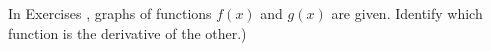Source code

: {\noindent In Exercises}
{, graphs of functions $f(x)$ and $g(x)$ are given. Identify which function is the derivative of the other.)
}
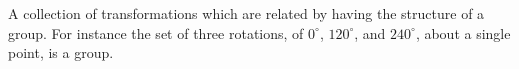A collection of transformations which are related by having the 
structure of a group. For instance the set of three rotations, of 
$0^{\circ}$, $120^{\circ}$, and $240^{\circ}$, about a single point, is a group.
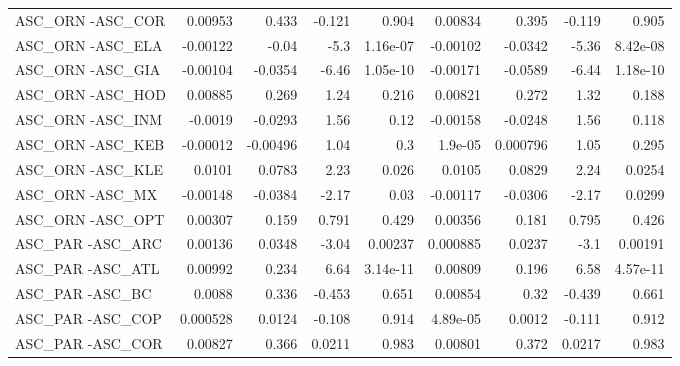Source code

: \begin{tabular}{lrrrrrrrr}
ASC\_ORN -ASC\_COR                       &     0.00953 &        0.433 &  -0.121 &    0.904 &    0.00834 &       0.395 &       -0.119 &         0.905 \\
ASC\_ORN -ASC\_ELA                       &    -0.00122 &        -0.04 &    -5.3 & 1.16e-07 &   -0.00102 &     -0.0342 &        -5.36 &      8.42e-08 \\
ASC\_ORN -ASC\_GIA                       &    -0.00104 &      -0.0354 &   -6.46 & 1.05e-10 &   -0.00171 &     -0.0589 &        -6.44 &      1.18e-10 \\
ASC\_ORN -ASC\_HOD                       &     0.00885 &        0.269 &    1.24 &    0.216 &    0.00821 &       0.272 &         1.32 &         0.188 \\
ASC\_ORN -ASC\_INM                       &     -0.0019 &      -0.0293 &    1.56 &     0.12 &   -0.00158 &     -0.0248 &         1.56 &         0.118 \\
ASC\_ORN -ASC\_KEB                       &    -0.00012 &     -0.00496 &    1.04 &      0.3 &    1.9e-05 &    0.000796 &         1.05 &         0.295 \\
ASC\_ORN -ASC\_KLE                       &      0.0101 &       0.0783 &    2.23 &    0.026 &     0.0105 &      0.0829 &         2.24 &        0.0254 \\
ASC\_ORN -ASC\_MX                        &    -0.00148 &      -0.0384 &   -2.17 &     0.03 &   -0.00117 &     -0.0306 &        -2.17 &        0.0299 \\
ASC\_ORN -ASC\_OPT                       &     0.00307 &        0.159 &   0.791 &    0.429 &    0.00356 &       0.181 &        0.795 &         0.426 \\
ASC\_PAR -ASC\_ARC                       &     0.00136 &       0.0348 &   -3.04 &  0.00237 &   0.000885 &      0.0237 &         -3.1 &       0.00191 \\
ASC\_PAR -ASC\_ATL                       &     0.00992 &        0.234 &    6.64 & 3.14e-11 &    0.00809 &       0.196 &         6.58 &      4.57e-11 \\
ASC\_PAR -ASC\_BC                        &      0.0088 &        0.336 &  -0.453 &    0.651 &    0.00854 &        0.32 &       -0.439 &         0.661 \\
ASC\_PAR -ASC\_COP                       &    0.000528 &       0.0124 &  -0.108 &    0.914 &   4.89e-05 &      0.0012 &       -0.111 &         0.912 \\
ASC\_PAR -ASC\_COR                       &     0.00827 &        0.366 &  0.0211 &    0.983 &    0.00801 &       0.372 &       0.0217 &         0.983 \\

\end{tabular}
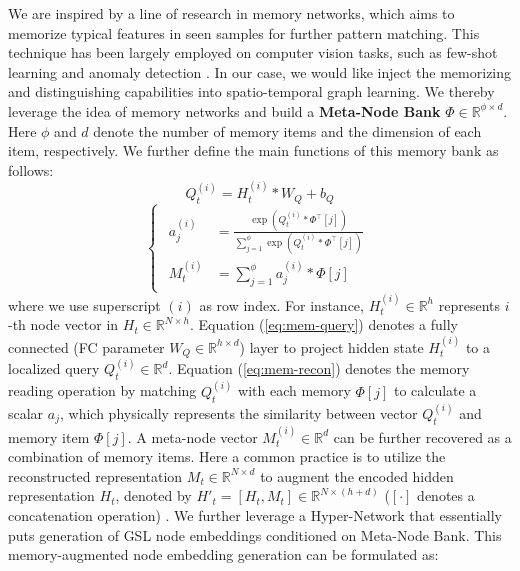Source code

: \documentclass[letterpaper]{article} \usepackage{aaai23}  \usepackage{times}  \usepackage{helvet}  \usepackage{courier}  \usepackage[hyphens]{url}  \usepackage{graphicx} \urlstyle{rm} \def\UrlFont{\rm}  \usepackage{natbib}  \usepackage{caption} \usepackage{multirow}
\begin{document}
We are inspired by a line of research in memory networks, which aims to memorize typical features in seen samples for further pattern matching. This technique has been largely employed on computer vision tasks, such as few-shot learning \cite{vinyals2016matching, santoro2016meta} and anomaly detection \cite{gong2019memorizing, park2020learning}. In our case, we would like inject the memorizing and distinguishing capabilities into spatio-temporal graph learning. We thereby leverage the idea of memory networks and build a \textbf{Meta-Node Bank} $\Phi \in \mathbb{R}^{\phi \times d}$. Here $\phi$ and $d$ denote the number of memory items and the dimension of each item, respectively. We further define the main functions of this memory bank as follows:
\begin{equation} \label{eq:mem-query}
	Q_t^{(i)} = H_t^{(i)} * W_Q + b_Q
\end{equation}
\vspace{-0.3cm}
\begin{equation} \label{eq:mem-recon}
	\begin{cases}
	\begin{aligned}
		a_j^{(i)} & = \frac{\exp{(Q_t^{(i)} * \Phi^{\top}[j])}}{\sum_{j=1}^{\phi} \exp{(Q_t^{(i)} * \Phi^{\top}[j])}}     \\
		M_t^{(i)} & = \sum_{j=1}^{\phi} a_j^{(i)} * \Phi[j]
	\end{aligned}
	\end{cases}
\end{equation}
where we use superscript $(i)$ as row index. For instance, $H_t^{(i)} \in \mathbb{R}^h$ represents $i$-th node vector in $H_t \in \mathbb{R}^{N \times h}$. Equation (\ref{eq:mem-query}) denotes a fully connected (FC parameter $W_Q \in \mathbb{R}^{h \times d}$) layer to project hidden state $H_t^{(i)}$ to a localized query $Q_t^{(i)} \in \mathbb{R}^d$. Equation (\ref{eq:mem-recon}) denotes the memory reading operation by matching $Q_t^{(i)}$ with each memory $\Phi[j]$ to calculate a scalar $a_j$, which physically represents the similarity between vector $Q_t^{(i)}$ and memory item $\Phi[j]$. A meta-node vector $M_t^{(i)} \in \mathbb{R}^d$ can be further recovered as a combination of memory items. Here a common practice is to utilize the reconstructed representation $M_t \in \mathbb{R}^{N \times d}$ to augment the encoded hidden representation $H_t$, denoted by $H'_t = [H_t, M_t] \in \mathbb{R}^{N \times (h+d)}$ ($[\cdot]$ denotes a concatenation operation) \cite{yao2019learning, lee2021learning}. We further leverage a Hyper-Network \cite{ha2016hypernetworks} that essentially puts generation of GSL node embeddings conditioned on Meta-Node Bank. This memory-augmented node embedding generation can be formulated as:
\end{document}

Your instructions: All entries above are to be restated exactly, with every image omitted.

Result for this exercise:
Source code

: {\noindent In Exercises}
{, graphs of functions $f(x)$ and $g(x)$ are given. Identify which function is the derivative of the other.)
}
A collection of transformations which are related by having the 
structure of a group. For instance the set of three rotations, of 
$0^{\circ}$, $120^{\circ}$, and $240^{\circ}$, about a single point, is a group.
Source code

: \begin{tabular}{lrrrrrrrr}
ASC\_ORN -ASC\_COR                       &     0.00953 &        0.433 &  -0.121 &    0.904 &    0.00834 &       0.395 &       -0.119 &         0.905 \\
ASC\_ORN -ASC\_ELA                       &    -0.00122 &        -0.04 &    -5.3 & 1.16e-07 &   -0.00102 &     -0.0342 &        -5.36 &      8.42e-08 \\
ASC\_ORN -ASC\_GIA                       &    -0.00104 &      -0.0354 &   -6.46 & 1.05e-10 &   -0.00171 &     -0.0589 &        -6.44 &      1.18e-10 \\
ASC\_ORN -ASC\_HOD                       &     0.00885 &        0.269 &    1.24 &    0.216 &    0.00821 &       0.272 &         1.32 &         0.188 \\
ASC\_ORN -ASC\_INM                       &     -0.0019 &      -0.0293 &    1.56 &     0.12 &   -0.00158 &     -0.0248 &         1.56 &         0.118 \\
ASC\_ORN -ASC\_KEB                       &    -0.00012 &     -0.00496 &    1.04 &      0.3 &    1.9e-05 &    0.000796 &         1.05 &         0.295 \\
ASC\_ORN -ASC\_KLE                       &      0.0101 &       0.0783 &    2.23 &    0.026 &     0.0105 &      0.0829 &         2.24 &        0.0254 \\
ASC\_ORN -ASC\_MX                        &    -0.00148 &      -0.0384 &   -2.17 &     0.03 &   -0.00117 &     -0.0306 &        -2.17 &        0.0299 \\
ASC\_ORN -ASC\_OPT                       &     0.00307 &        0.159 &   0.791 &    0.429 &    0.00356 &       0.181 &        0.795 &         0.426 \\
ASC\_PAR -ASC\_ARC                       &     0.00136 &       0.0348 &   -3.04 &  0.00237 &   0.000885 &      0.0237 &         -3.1 &       0.00191 \\
ASC\_PAR -ASC\_ATL                       &     0.00992 &        0.234 &    6.64 & 3.14e-11 &    0.00809 &       0.196 &         6.58 &      4.57e-11 \\
ASC\_PAR -ASC\_BC                        &      0.0088 &        0.336 &  -0.453 &    0.651 &    0.00854 &        0.32 &       -0.439 &         0.661 \\
ASC\_PAR -ASC\_COP                       &    0.000528 &       0.0124 &  -0.108 &    0.914 &   4.89e-05 &      0.0012 &       -0.111 &         0.912 \\
ASC\_PAR -ASC\_COR                       &     0.00827 &        0.366 &  0.0211 &    0.983 &    0.00801 &       0.372 &       0.0217 &         0.983 \\

\end{tabular}
Source code

: \documentclass[letterpaper]{article} \usepackage{aaai23}  \usepackage{times}  \usepackage{helvet}  \usepackage{courier}  \usepackage[hyphens]{url}  \usepackage{graphicx} \urlstyle{rm} \def\UrlFont{\rm}  \usepackage{natbib}  \usepackage{caption} \usepackage{multirow}
\begin{document}
We are inspired by a line of research in memory networks, which aims to memorize typical features in seen samples for further pattern matching. This technique has been largely employed on computer vision tasks, such as few-shot learning \cite{vinyals2016matching, santoro2016meta} and anomaly detection \cite{gong2019memorizing, park2020learning}. In our case, we would like inject the memorizing and distinguishing capabilities into spatio-temporal graph learning. We thereby leverage the idea of memory networks and build a \textbf{Meta-Node Bank} $\Phi \in \mathbb{R}^{\phi \times d}$. Here $\phi$ and $d$ denote the number of memory items and the dimension of each item, respectively. We further define the main functions of this memory bank as follows:
\begin{equation} \label{eq:mem-query}
	Q_t^{(i)} = H_t^{(i)} * W_Q + b_Q
\end{equation}
\vspace{-0.3cm}
\begin{equation} \label{eq:mem-recon}
	\begin{cases}
	\begin{aligned}
		a_j^{(i)} & = \frac{\exp{(Q_t^{(i)} * \Phi^{\top}[j])}}{\sum_{j=1}^{\phi} \exp{(Q_t^{(i)} * \Phi^{\top}[j])}}     \\
		M_t^{(i)} & = \sum_{j=1}^{\phi} a_j^{(i)} * \Phi[j]
	\end{aligned}
	\end{cases}
\end{equation}
where we use superscript $(i)$ as row index. For instance, $H_t^{(i)} \in \mathbb{R}^h$ represents $i$-th node vector in $H_t \in \mathbb{R}^{N \times h}$. Equation (\ref{eq:mem-query}) denotes a fully connected (FC parameter $W_Q \in \mathbb{R}^{h \times d}$) layer to project hidden state $H_t^{(i)}$ to a localized query $Q_t^{(i)} \in \mathbb{R}^d$. Equation (\ref{eq:mem-recon}) denotes the memory reading operation by matching $Q_t^{(i)}$ with each memory $\Phi[j]$ to calculate a scalar $a_j$, which physically represents the similarity between vector $Q_t^{(i)}$ and memory item $\Phi[j]$. A meta-node vector $M_t^{(i)} \in \mathbb{R}^d$ can be further recovered as a combination of memory items. Here a common practice is to utilize the reconstructed representation $M_t \in \mathbb{R}^{N \times d}$ to augment the encoded hidden representation $H_t$, denoted by $H'_t = [H_t, M_t] \in \mathbb{R}^{N \times (h+d)}$ ($[\cdot]$ denotes a concatenation operation) \cite{yao2019learning, lee2021learning}. We further leverage a Hyper-Network \cite{ha2016hypernetworks} that essentially puts generation of GSL node embeddings conditioned on Meta-Node Bank. This memory-augmented node embedding generation can be formulated as:
\end{document}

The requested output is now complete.